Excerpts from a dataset
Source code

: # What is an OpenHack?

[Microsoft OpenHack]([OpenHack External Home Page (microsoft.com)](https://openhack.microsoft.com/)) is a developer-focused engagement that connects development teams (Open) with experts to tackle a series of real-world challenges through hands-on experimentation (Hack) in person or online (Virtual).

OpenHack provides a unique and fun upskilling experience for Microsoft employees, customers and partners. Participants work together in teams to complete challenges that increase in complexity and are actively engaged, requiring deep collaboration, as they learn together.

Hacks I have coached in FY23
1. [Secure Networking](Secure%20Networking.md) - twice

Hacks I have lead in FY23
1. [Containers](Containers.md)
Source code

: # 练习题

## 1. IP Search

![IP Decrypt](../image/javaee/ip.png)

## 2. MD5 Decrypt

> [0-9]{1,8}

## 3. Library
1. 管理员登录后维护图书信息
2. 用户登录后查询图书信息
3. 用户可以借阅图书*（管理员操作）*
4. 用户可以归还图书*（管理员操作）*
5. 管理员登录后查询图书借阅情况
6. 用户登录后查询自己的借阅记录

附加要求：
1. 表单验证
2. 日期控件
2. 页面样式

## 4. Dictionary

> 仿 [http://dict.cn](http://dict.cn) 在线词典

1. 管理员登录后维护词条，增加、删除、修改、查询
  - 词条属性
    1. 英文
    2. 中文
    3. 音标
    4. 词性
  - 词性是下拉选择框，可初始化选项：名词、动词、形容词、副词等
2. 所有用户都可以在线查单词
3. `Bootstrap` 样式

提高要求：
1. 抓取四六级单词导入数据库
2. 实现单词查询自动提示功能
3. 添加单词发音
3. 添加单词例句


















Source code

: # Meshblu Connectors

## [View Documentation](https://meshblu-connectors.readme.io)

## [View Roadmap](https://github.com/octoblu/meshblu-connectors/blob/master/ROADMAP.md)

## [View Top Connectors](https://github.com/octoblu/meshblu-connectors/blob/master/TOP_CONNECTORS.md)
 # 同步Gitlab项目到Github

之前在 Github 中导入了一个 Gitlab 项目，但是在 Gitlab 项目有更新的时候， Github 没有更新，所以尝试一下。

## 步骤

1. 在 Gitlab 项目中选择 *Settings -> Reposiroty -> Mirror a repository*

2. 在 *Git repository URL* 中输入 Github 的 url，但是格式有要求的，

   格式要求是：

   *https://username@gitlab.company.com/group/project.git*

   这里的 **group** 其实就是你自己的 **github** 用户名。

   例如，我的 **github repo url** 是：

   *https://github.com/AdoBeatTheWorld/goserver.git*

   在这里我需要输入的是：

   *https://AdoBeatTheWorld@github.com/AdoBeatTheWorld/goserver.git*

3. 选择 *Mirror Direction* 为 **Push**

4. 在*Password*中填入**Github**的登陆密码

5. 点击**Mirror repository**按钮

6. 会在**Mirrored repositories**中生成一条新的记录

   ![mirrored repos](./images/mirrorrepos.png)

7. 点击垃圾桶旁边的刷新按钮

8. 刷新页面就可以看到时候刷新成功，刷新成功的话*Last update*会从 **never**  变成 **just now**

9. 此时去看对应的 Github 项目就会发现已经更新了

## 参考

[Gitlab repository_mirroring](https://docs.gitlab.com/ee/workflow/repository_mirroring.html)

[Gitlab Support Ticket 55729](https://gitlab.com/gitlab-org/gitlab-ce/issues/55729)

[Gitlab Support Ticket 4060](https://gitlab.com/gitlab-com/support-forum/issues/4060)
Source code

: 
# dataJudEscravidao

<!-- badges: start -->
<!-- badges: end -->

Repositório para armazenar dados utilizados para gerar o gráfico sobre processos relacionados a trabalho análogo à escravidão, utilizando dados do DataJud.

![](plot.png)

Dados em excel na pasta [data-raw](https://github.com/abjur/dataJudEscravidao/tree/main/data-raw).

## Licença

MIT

## What you are asked to do
What must be returned is the line with "8. 刷新页面就可以看到时候刷新成功，刷新成功的话*Last update*会从" plus every line after it to the end of the entries, exactly as they appear.

## Response to this task
8. 刷新页面就可以看到时候刷新成功，刷新成功的话*Last update*会从 **never**  变成 **just now**

9. 此时去看对应的 Github 项目就会发现已经更新了

## 参考

[Gitlab repository_mirroring](https://docs.gitlab.com/ee/workflow/repository_mirroring.html)

[Gitlab Support Ticket 55729](https://gitlab.com/gitlab-org/gitlab-ce/issues/55729)

[Gitlab Support Ticket 4060](https://gitlab.com/gitlab-com/support-forum/issues/4060)
Source code

: 
# dataJudEscravidao

<!-- badges: start -->
<!-- badges: end -->

Repositório para armazenar dados utilizados para gerar o gráfico sobre processos relacionados a trabalho análogo à escravidão, utilizando dados do DataJud.

![](plot.png)

Dados em excel na pasta [data-raw](https://github.com/abjur/dataJudEscravidao/tree/main/data-raw).

## Licença

MIT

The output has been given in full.